Helen remembers her own childhood, thinks of "my mother, how she would clean up after me when as a child I had what she called 'a bilious attack.' I remembered her patience in the middle of the night, the precious moments of her attention ... In a trance of gratitude I would watch her spread the clean sheet across my bed."

But gratitude does not occur to Nicola, who refuses to recognize her own distress. She awakens in high spirits, greeting Helen with exasperating sunniness: "'Hello, darling!' she caroled, in her blue-blood accent. 'What a glorious morning'!"

Garner's narrative makes it clear that Iris and Helen are also in denial. What's at issue is not how to live but how to die - and how Iris and Helen can survive Nicola's fatal decline.

It's honest, understandable and brave of Garner to lay bare such stark, painful dynamics, especially since she is known for writing from her own experience.
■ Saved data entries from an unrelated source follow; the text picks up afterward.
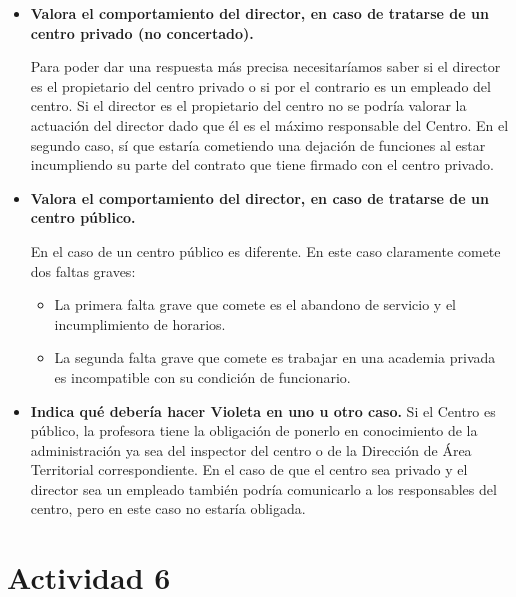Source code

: \begin{itemize}
\item \textbf{Valora el comportamiento del director, en caso de tratarse de un centro privado (no concertado).}

Para poder dar una respuesta más precisa necesitaríamos saber si el director es el propietario del centro privado o si por el contrario es un empleado del centro. Si el director es el propietario del centro no se podría valorar la actuación del director dado que él es el máximo responsable del Centro. En el segundo caso, sí que estaría cometiendo una dejación de funciones al estar incumpliendo su parte del contrato que tiene firmado con el centro privado.


\item \textbf{Valora el comportamiento del director, en caso de tratarse de un centro público.}

En el caso de un centro público es diferente. En este caso claramente comete dos faltas graves:

\begin{itemize}
\item La primera falta grave que comete es el abandono de servicio y el incumplimiento de horarios.
\item La segunda falta grave que comete es trabajar en una academia privada es incompatible con su condición de funcionario.
\end{itemize}


\item \textbf{Indica qué debería hacer Violeta en uno u otro caso.}
Si el Centro es público, la profesora tiene la obligación de ponerlo en conocimiento de la administración ya sea del inspector del centro o de la Dirección de Área Territorial correspondiente.
%
En el caso de que el centro sea privado y el director sea un empleado también podría comunicarlo a los responsables del centro, pero en este caso no estaría obligada.

\end{itemize}


\section{Actividad 6}

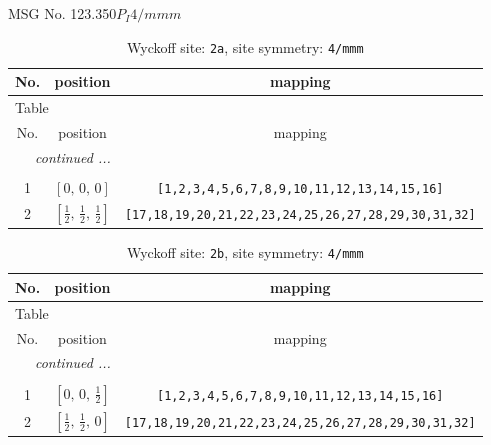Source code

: \documentclass[fleqn,8pt]{jsarticle}
\begin{document}
\setcounter{MaxMatrixCols}{32}

\renewcommand{\tablename}{Table~}
\renewcommand{\figurename}{Figure~}
\begin{center}
\LARGE
MSG No. 123.350\quad$P_{I}4/mmm$
\end{center}
\renewcommand{\arraystretch}{1.2}
\begin{longtable}{ccc}
\caption{Wyckoff site: {\tt 2a}, site symmetry: {\tt 4/mmm}}
 \\
 \hline \hline
No. & position & mapping \\ \hline \endfirsthead

\multicolumn{2}{l}{\tablename\ \thetable{}} \\
 \hline \hline
No. & position & mapping \\ \hline \endhead

 \hline \hline
\multicolumn{2}{r}{\footnotesize\it continued ...} \\ \endfoot

 \hline \hline
\multicolumn{2}{r}{} \\ \endlastfoot

1 & $\left[ 0,\, 0,\, 0 \right]$ & {\tt [1,2,3,4,5,6,7,8,9,10,11,12,13,14,15,16]} \\ \hline
2 & $\left[ \frac{1}{2},\, \frac{1}{2},\, \frac{1}{2} \right]$ & {\tt [17,18,19,20,21,22,23,24,25,26,27,28,29,30,31,32]} \\
\end{longtable}
\renewcommand{\arraystretch}{1.2}
\begin{longtable}{ccc}
\caption{Wyckoff site: {\tt 2b}, site symmetry: {\tt 4/mmm}}
 \\
 \hline \hline
No. & position & mapping \\ \hline \endfirsthead

\multicolumn{2}{l}{\tablename\ \thetable{}} \\
 \hline \hline
No. & position & mapping \\ \hline \endhead

 \hline \hline
\multicolumn{2}{r}{\footnotesize\it continued ...} \\ \endfoot

 \hline \hline
\multicolumn{2}{r}{} \\ \endlastfoot

1 & $\left[ 0,\, 0,\, \frac{1}{2} \right]$ & {\tt [1,2,3,4,5,6,7,8,9,10,11,12,13,14,15,16]} \\ \hline
2 & $\left[ \frac{1}{2},\, \frac{1}{2},\, 0 \right]$ & {\tt [17,18,19,20,21,22,23,24,25,26,27,28,29,30,31,32]} \\
\end{longtable}
\end{document}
Her first novel, "Monkey Grip," about the intersecting lives of Melbourne hippies in the 1970s, was adapted from her diaries, and her later novels, "The Children's Bach" and "Cosmo Cosmolino," also have biographical elements.

The character of Nicola in this new book is based on Garner's late friend, Jenya Osborne, whom the author nursed for a time during her final illness; and the main character, Helen, shares the author's name and circumstances - she's a literary lady in her 60s, living in a house next door to her daughter and grandchildren.

"The Spare Room" reads like an unsparing memoir in which flashes of dark humor and simple happiness (a magic show, a grandchild's flamenco dance, a shared joke) lighten the grim record of an overwhelmingly difficult chapter in a woman's life, a chapter whose meaning she still struggles to decipher years on, whose sharper entries still stab her conscience, but can't be erased by time.